A paracoccidioidomicose (PCM), também conhecida por blastomicose sul-americana, é uma doença causada pelo fungo Paracoccidioides brasiliensis. É considerada uma micose sistêmica por afetar outras regiões e órgãos além da pele.

É uma doença que pode afetar humanos e também outras espécies de animais silvestres e domésticos, como cães. No entanto, não é comum esse tipo de infecção.

Sabe-se, também, que o tatu-galinha é considerado um reservatório do fungo.

A transmissão acontece através da inalação de esporos do fungo, que se instalam inicialmente nos pulmões do paciente. A maioria das pessoas que inalam o fungo não adoecem ou manifestam sintomas.

Quando a doença realmente acontece, o paciente manifesta inicialmente como uma pneumonia aguda, que pode ter remissão de forma espontânea.

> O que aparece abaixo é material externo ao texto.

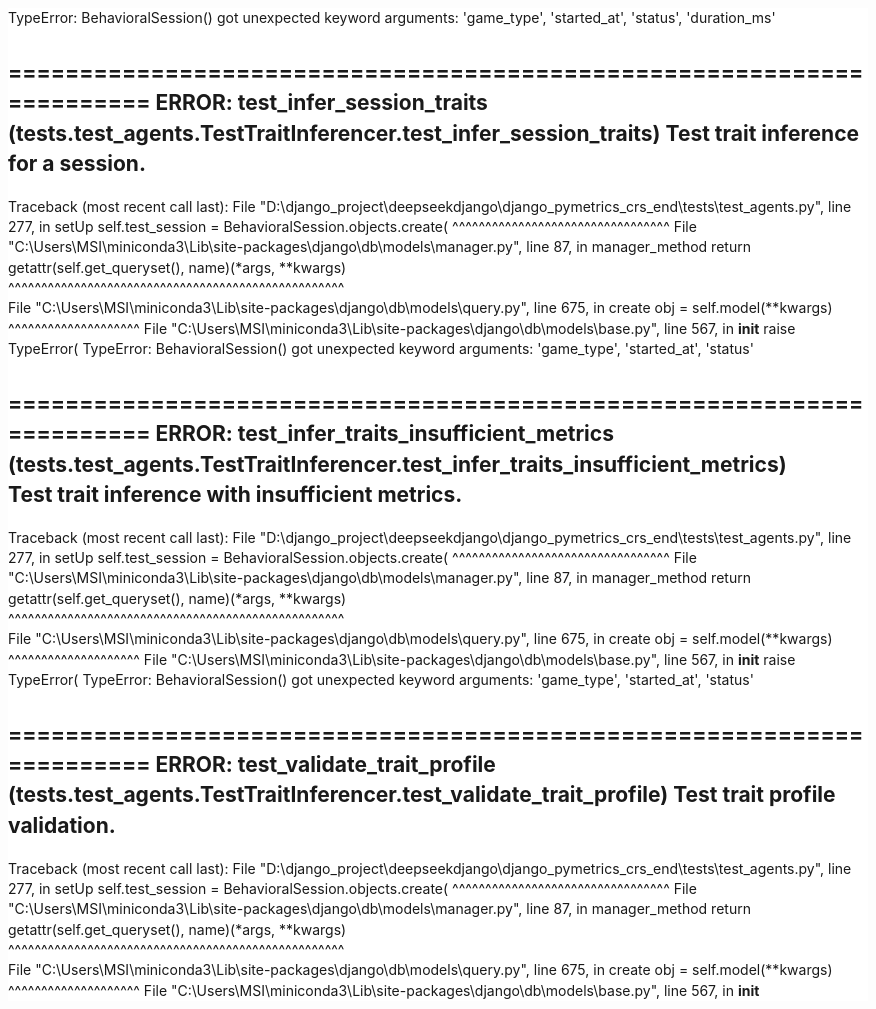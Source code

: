TypeError: BehavioralSession() got unexpected keyword arguments: 'game_type', 'started_at', 'status', 'duration_ms'

======================================================================
ERROR: test_infer_session_traits (tests.test_agents.TestTraitInferencer.test_infer_session_traits)
Test trait inference for a session.
----------------------------------------------------------------------
Traceback (most recent call last):
  File "D:\django_project\deepseekdjango\django_pymetrics_crs_end\tests\test_agents.py", line 277, in setUp
    self.test_session = BehavioralSession.objects.create(
                        ^^^^^^^^^^^^^^^^^^^^^^^^^^^^^^^^^
  File "C:\Users\MSI\miniconda3\Lib\site-packages\django\db\models\manager.py", line 87, in manager_method
    return getattr(self.get_queryset(), name)(*args, **kwargs)    
           ^^^^^^^^^^^^^^^^^^^^^^^^^^^^^^^^^^^^^^^^^^^^^^^^^^^    
  File "C:\Users\MSI\miniconda3\Lib\site-packages\django\db\models\query.py", line 675, in create
    obj = self.model(**kwargs)
          ^^^^^^^^^^^^^^^^^^^^
  File "C:\Users\MSI\miniconda3\Lib\site-packages\django\db\models\base.py", line 567, in __init__
    raise TypeError(
TypeError: BehavioralSession() got unexpected keyword arguments: 'game_type', 'started_at', 'status'

======================================================================
ERROR: test_infer_traits_insufficient_metrics (tests.test_agents.TestTraitInferencer.test_infer_traits_insufficient_metrics)        
Test trait inference with insufficient metrics.
----------------------------------------------------------------------
Traceback (most recent call last):
  File "D:\django_project\deepseekdjango\django_pymetrics_crs_end\tests\test_agents.py", line 277, in setUp
    self.test_session = BehavioralSession.objects.create(
                        ^^^^^^^^^^^^^^^^^^^^^^^^^^^^^^^^^
  File "C:\Users\MSI\miniconda3\Lib\site-packages\django\db\models\manager.py", line 87, in manager_method
    return getattr(self.get_queryset(), name)(*args, **kwargs)    
           ^^^^^^^^^^^^^^^^^^^^^^^^^^^^^^^^^^^^^^^^^^^^^^^^^^^    
  File "C:\Users\MSI\miniconda3\Lib\site-packages\django\db\models\query.py", line 675, in create
    obj = self.model(**kwargs)
          ^^^^^^^^^^^^^^^^^^^^
  File "C:\Users\MSI\miniconda3\Lib\site-packages\django\db\models\base.py", line 567, in __init__
    raise TypeError(
TypeError: BehavioralSession() got unexpected keyword arguments: 'game_type', 'started_at', 'status'

======================================================================
ERROR: test_validate_trait_profile (tests.test_agents.TestTraitInferencer.test_validate_trait_profile)
Test trait profile validation.
----------------------------------------------------------------------
Traceback (most recent call last):
  File "D:\django_project\deepseekdjango\django_pymetrics_crs_end\tests\test_agents.py", line 277, in setUp
    self.test_session = BehavioralSession.objects.create(
                        ^^^^^^^^^^^^^^^^^^^^^^^^^^^^^^^^^
  File "C:\Users\MSI\miniconda3\Lib\site-packages\django\db\models\manager.py", line 87, in manager_method
    return getattr(self.get_queryset(), name)(*args, **kwargs)    
           ^^^^^^^^^^^^^^^^^^^^^^^^^^^^^^^^^^^^^^^^^^^^^^^^^^^    
  File "C:\Users\MSI\miniconda3\Lib\site-packages\django\db\models\query.py", line 675, in create
    obj = self.model(**kwargs)
          ^^^^^^^^^^^^^^^^^^^^
  File "C:\Users\MSI\miniconda3\Lib\site-packages\django\db\models\base.py", line 567, in __init__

Não é uma doença que é contagiosa, isto é, não é transmitida de uma pessoa para outra, nem mesmo pelo compartilhamento de objetos pessoais.

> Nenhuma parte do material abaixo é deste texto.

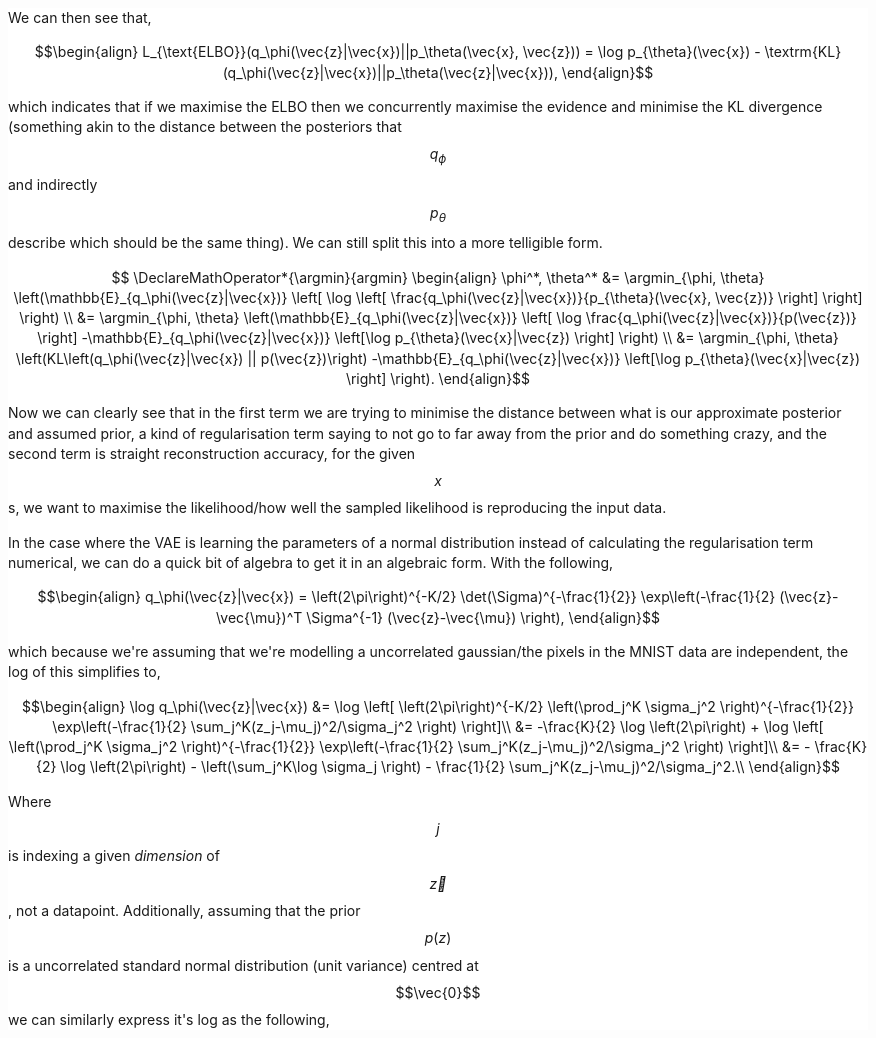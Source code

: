 We can then see that,

$$\begin{align}
L_{\text{ELBO}}(q_\phi(\vec{z}|\vec{x})||p_\theta(\vec{x}, \vec{z})) = \log p_{\theta}(\vec{x}) - \textrm{KL}(q_\phi(\vec{z}|\vec{x})||p_\theta(\vec{z}|\vec{x})),
\end{align}$$

which indicates that if we maximise the ELBO then we concurrently maximise the evidence and minimise the KL divergence (something akin to the distance between the posteriors that $$q_\phi$$ and indirectly $$p_\theta$$ describe which should be the same thing). We can still split this into a more telligible form.

$$
\DeclareMathOperator*{\argmin}{argmin}
\begin{align}
\phi^*, \theta^*  
&= \argmin_{\phi, \theta} \left(\mathbb{E}_{q_\phi(\vec{z}|\vec{x})} \left[ \log \left[ \frac{q_\phi(\vec{z}|\vec{x})}{p_{\theta}(\vec{x}, \vec{z})} \right] \right] \right) \\
&= \argmin_{\phi, \theta} \left(\mathbb{E}_{q_\phi(\vec{z}|\vec{x})} \left[ \log \frac{q_\phi(\vec{z}|\vec{x})}{p(\vec{z})} \right] -\mathbb{E}_{q_\phi(\vec{z}|\vec{x})} \left[\log p_{\theta}(\vec{x}|\vec{z}) \right] \right) \\
&= \argmin_{\phi, \theta} \left(KL\left(q_\phi(\vec{z}|\vec{x}) || p(\vec{z})\right) -\mathbb{E}_{q_\phi(\vec{z}|\vec{x})} \left[\log p_{\theta}(\vec{x}|\vec{z}) \right] \right). 
\end{align}$$

Now we can clearly see that in the first term we are trying to minimise the distance between what is our approximate posterior and assumed prior, a kind of regularisation term saying to not go to far away from the prior and do something crazy, and the second term is straight reconstruction accuracy, for the given $$x$$s, we want to maximise the likelihood/how well the sampled likelihood is reproducing the input data.

In the case where the VAE is learning the parameters of a normal distribution instead of calculating the regularisation term numerical, we can do a quick bit of algebra to get it in an algebraic form. With the following,

$$\begin{align}
q_\phi(\vec{z}|\vec{x}) = \left(2\pi\right)^{-K/2} \det(\Sigma)^{-\frac{1}{2}} \exp\left(-\frac{1}{2} (\vec{z}-\vec{\mu})^T \Sigma^{-1} (\vec{z}-\vec{\mu}) \right),
\end{align}$$

which because we're assuming that we're modelling a uncorrelated gaussian/the pixels in the MNIST data are independent, the log of this simplifies to,

$$\begin{align}
\log q_\phi(\vec{z}|\vec{x}) &= \log \left[ \left(2\pi\right)^{-K/2} \left(\prod_j^K \sigma_j^2 \right)^{-\frac{1}{2}} \exp\left(-\frac{1}{2} \sum_j^K(z_j-\mu_j)^2/\sigma_j^2 \right) \right]\\
&= -\frac{K}{2} \log \left(2\pi\right) + \log \left[ \left(\prod_j^K \sigma_j^2 \right)^{-\frac{1}{2}} \exp\left(-\frac{1}{2} \sum_j^K(z_j-\mu_j)^2/\sigma_j^2 \right) \right]\\
&=  -  \frac{K}{2} \log \left(2\pi\right)  -   \left(\sum_j^K\log \sigma_j \right)  -  \frac{1}{2} \sum_j^K(z_j-\mu_j)^2/\sigma_j^2.\\
\end{align}$$

Where $$j$$ is indexing a given _dimension_ of $$\vec{z}$$, not a datapoint. Additionally, assuming that the prior $$p(z)$$ is a uncorrelated standard normal distribution (unit variance) centred at $$\vec{0}$$ we can similarly express it's log as the following,


[^VAEWIKI]: I've actually found that the wikipedia page is the best source to get an intuitive feel for VAEs rather than the blog posts, videos and papers I've read. Give it a look if you have the time.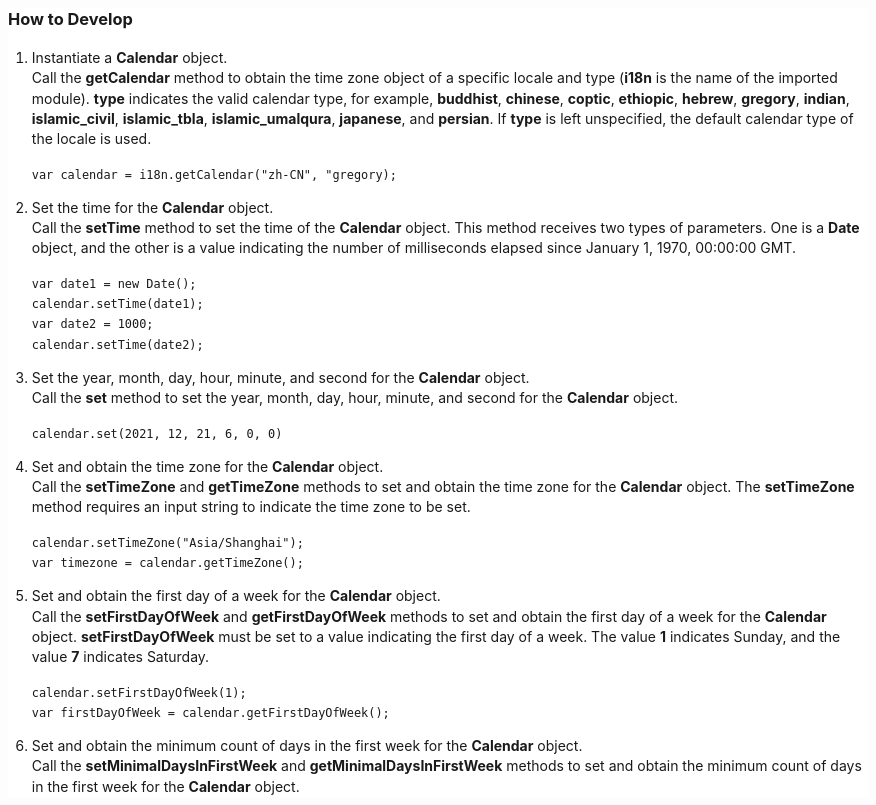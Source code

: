 
### How to Develop

1. Instantiate a **Calendar** object.<br>
    Call the **getCalendar** method to obtain the time zone object of a specific locale and type (**i18n** is the name of the imported module). **type** indicates the valid calendar type, for example, **buddhist**, **chinese**, **coptic**, **ethiopic**, **hebrew**, **gregory**, **indian**, **islamic_civil**, **islamic_tbla**, **islamic_umalqura**, **japanese**, and **persian**. If **type** is left unspecified, the default calendar type of the locale is used.

   
   ```
   var calendar = i18n.getCalendar("zh-CN", "gregory);
   ```

2. Set the time for the **Calendar** object.<br>
    Call the **setTime** method to set the time of the **Calendar** object. This method receives two types of parameters. One is a **Date** object, and the other is a value indicating the number of milliseconds elapsed since January 1, 1970, 00:00:00 GMT.
     
   ```
   var date1 = new Date();
   calendar.setTime(date1);
   var date2 = 1000;
   calendar.setTime(date2);
   ```

3. Set the year, month, day, hour, minute, and second for the **Calendar** object.<br>
    Call the **set** method to set the year, month, day, hour, minute, and second for the **Calendar** object.
     
   ```
   calendar.set(2021, 12, 21, 6, 0, 0)
   ```

4. Set and obtain the time zone for the **Calendar** object.<br>
    Call the **setTimeZone** and **getTimeZone** methods to set and obtain the time zone for the **Calendar** object. The **setTimeZone** method requires an input string to indicate the time zone to be set.

   
   ```
   calendar.setTimeZone("Asia/Shanghai");
   var timezone = calendar.getTimeZone();
   ```

5. Set and obtain the first day of a week for the **Calendar** object.<br>
    Call the **setFirstDayOfWeek** and **getFirstDayOfWeek** methods to set and obtain the first day of a week for the **Calendar** object. **setFirstDayOfWeek** must be set to a value indicating the first day of a week. The value **1** indicates Sunday, and the value **7** indicates Saturday.

   
   ```
   calendar.setFirstDayOfWeek(1);
   var firstDayOfWeek = calendar.getFirstDayOfWeek();
   ```

6. Set and obtain the minimum count of days in the first week for the **Calendar** object.<br>
    Call the **setMinimalDaysInFirstWeek** and **getMinimalDaysInFirstWeek** methods to set and obtain the minimum count of days in the first week for the **Calendar** object.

Por esses motivos, a prevenção contra essa patologia não é simples, não existindo medidas específicas para conter a transmissão.

Sabe-se, no entanto, que é uma doença comum em regiões rurais, afetando principalmente trabalhadores do campo.

Os sintomas provocados pela doença, contudo, podem variar de acordo com o tipo e classificação. Em alguns pessoas, a infecção é assintomática.

De modo geral, provoca lesões na pele e sintomas semelhantes a um quadro de pneumonia, como tosse, febre e falta de ar.

Com o diagnóstico e tratamento adequados, há remissão e cura. Contudo, em alguns casos, pode evoluir para complicações mais graves.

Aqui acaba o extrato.